The following code compiles and runs ok.

void foo() {

}

template <typename T, typename... Args>
void foo(T x, Args... args) {
  cout << x << endl;
  foo(args...);
}

// inside main()
foo(1,1,1);

This other code does not compile:

void foo() {

}

template <typename... Args, typename T>
void foo(Args... args, T x) {
  foo(args...);
  cout << x << endl;
}

// inside main()
foo(1,1,1);

The compiler says that there is no matching function for call to foo(1,1,1) and says that foo(Args... args, T x) is a candidate, but template argument deduction/substitution failed, because candidate expects 1 argument, but 3 were provided.

Is there any ambiguity with this situation that no compiler can handle? This compile error just seems illogical to me. Maybe this is not in accordance, on purpose, with the C++ standard?

回答1:

The interesting part from Clang's error message is:

main.cpp:11:6: note: candidate template ignored: couldn't infer template argument 'T'

void foo(Args... args, T x) {
     ^

The problem is that the parameter pack Args... occurs prior to T.

Args... is "greedy" and so no parameters are left for the compiler to deduce T, hence it fails.

Quoting the standard (emphasis mine):

[temp.param]/11

A template parameter pack of a function template shall not be followed by another template parameter unless that template parameter can be deduced from the parameter-type-list of the function template or has a default argument. [Example:

...
// U can be neither deduced from the parameter-type-list nor specified
template<class... T, class... U> void f() { } // error
template<class... T, class U> void g() { } // error

— end example]

回答2:

(This answer is based on @JohannesSchaub-litb's comments)

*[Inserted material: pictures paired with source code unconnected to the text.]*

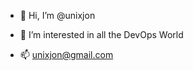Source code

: - 👋 Hi, I’m @unixjon
- 👀 I’m interested in all the DevOps World

- 📫 unixjon@gmail.com 

<!---
unixjon/unixjon is a ✨ special ✨ repository because its `README.md` (this file) appears on your GitHub profile.
You can click the Preview link to take a look at your changes.
--->
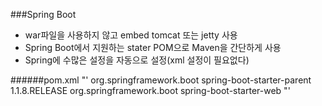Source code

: ###Spring Boot

- war파일을 사용하지 않고 embed tomcat 또는 jetty 사용
- Spring Boot에서 지원하는 stater POM으로 Maven을 간단하게 사용
- Spring에 수많은 설정을 자동으로 설정(xml 설정이 필요없다)


######pom.xml
"'
<parent>
    <groupId>org.springframework.boot</groupId>
    <artifactId>spring-boot-starter-parent</artifactId>
    <version>1.1.8.RELEASE</version>
</parent>
<dependencies>
    <dependency>
        <groupId>org.springframework.boot</groupId>
        <artifactId>spring-boot-starter-web</artifactId>
    </dependency>
</dependencies>
"'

According to the standard, template parameter pack is not deducible if it is used in a function parameter pack not at the end of the parameter list.

§14.8.2.1/1 Deducing template arguments from a function call [temp.deduct.call]:

When a function parameter pack appears in a non-deduced context ([temp.deduct.type]), the type of that parameter pack is never deduced. [ Example:

template<class T1, class ... Types> void g1(Types ..., T1);

void h(int x, float& y) {
  const int z = x;
  g1(x, y, z);                 // error: Types is not deduced
  g1<int, int, int>(x, y, z);  // OK, no deduction occurs
}

— end example ]

And about non-deduced context, §14.8.2.5/5 Deducing template arguments from a type [temp.deduct.type]:

A function parameter pack that does not occur at the end of the parameter-declaration-list.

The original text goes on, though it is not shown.